» ASSIGNMENT
All lines holding the word "pass" should be located in the records and copied.

——————————

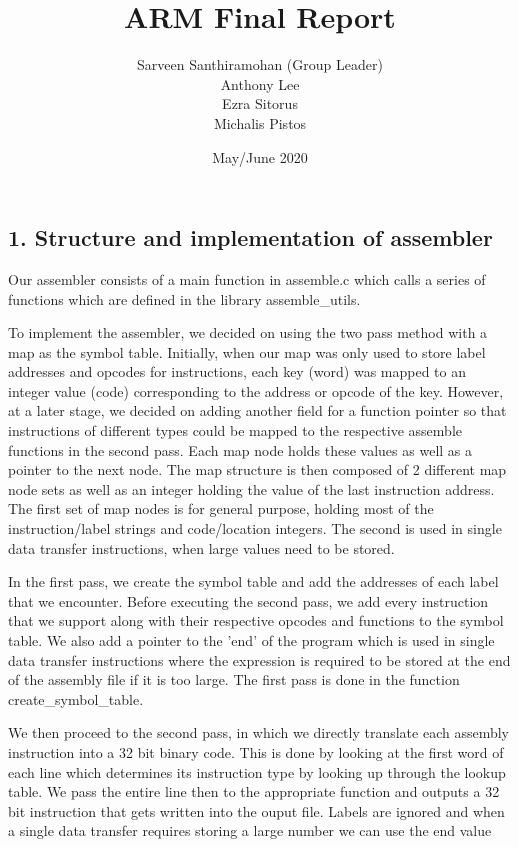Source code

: \documentclass[a4paper]{article}
\title{ARM Final Report}
\author{Sarveen Santhiramohan (Group Leader) \\ Anthony Lee\\ Ezra Sitorus\\ Michalis Pistos}
\date{May/June 2020}
\begin{document}
\maketitle

\bigskip
\subsection*{1. Structure and implementation of assembler}

Our assembler consists of a main function in assemble.c which calls a series of functions which
are defined in the library assemble{\_}utils. 

To implement the assembler, we decided on using the two pass method with a map as the symbol table.
Initially, when our map was only used to store label addresses and opcodes for instructions, each
key (word) was mapped to an integer value (code) corresponding to the address or opcode of the key.
However, at a later stage, we decided on adding another field for a function pointer so that instructions
of different types could be mapped to the respective assemble functions in the second pass. Each map node holds
these values as well as a pointer to the next node. The map structure is then composed of 2 different map node sets
as well as an integer holding the value of the last instruction address. The first set of map nodes is for general 
purpose, holding most of the instruction/label strings and code/location integers. The second is used in single data
transfer instructions, when large values need to be stored.
\par
In the first pass, we create the symbol table and add the addresses of each label that we encounter.
Before executing the second pass, we add every instruction that we support along with their
respective opcodes and functions to the symbol table. We also add a pointer to the 'end' of the program
which is used in single data transfer instructions where the expression is required to be stored at the 
end of the assembly file if it is too large. The first pass is done in the function create{\_}symbol{\_}table.
\par
We then proceed to the second pass, in which we directly translate each assembly instruction into a 32 bit binary code.
This is done by looking at the first word of each line which determines its instruction type by looking up through the 
lookup table. We pass the entire line then to the appropriate function and outputs a 32 bit instruction that gets written 
into the ouput file. Labels are ignored and when a single data transfer requires storing a large number we can use the end value 
\end{document}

——————————

» TASK ANSWER
To implement the assembler, we decided on using the two pass method with a map as the symbol table.
of different types could be mapped to the respective assemble functions in the second pass. Each map node holds
In the first pass, we create the symbol table and add the addresses of each label that we encounter.
Before executing the second pass, we add every instruction that we support along with their
end of the assembly file if it is too large. The first pass is done in the function create{\_}symbol{\_}table.
We then proceed to the second pass, in which we directly translate each assembly instruction into a 32 bit binary code.
lookup table. We pass the entire line then to the appropriate function and outputs a 32 bit instruction that gets written 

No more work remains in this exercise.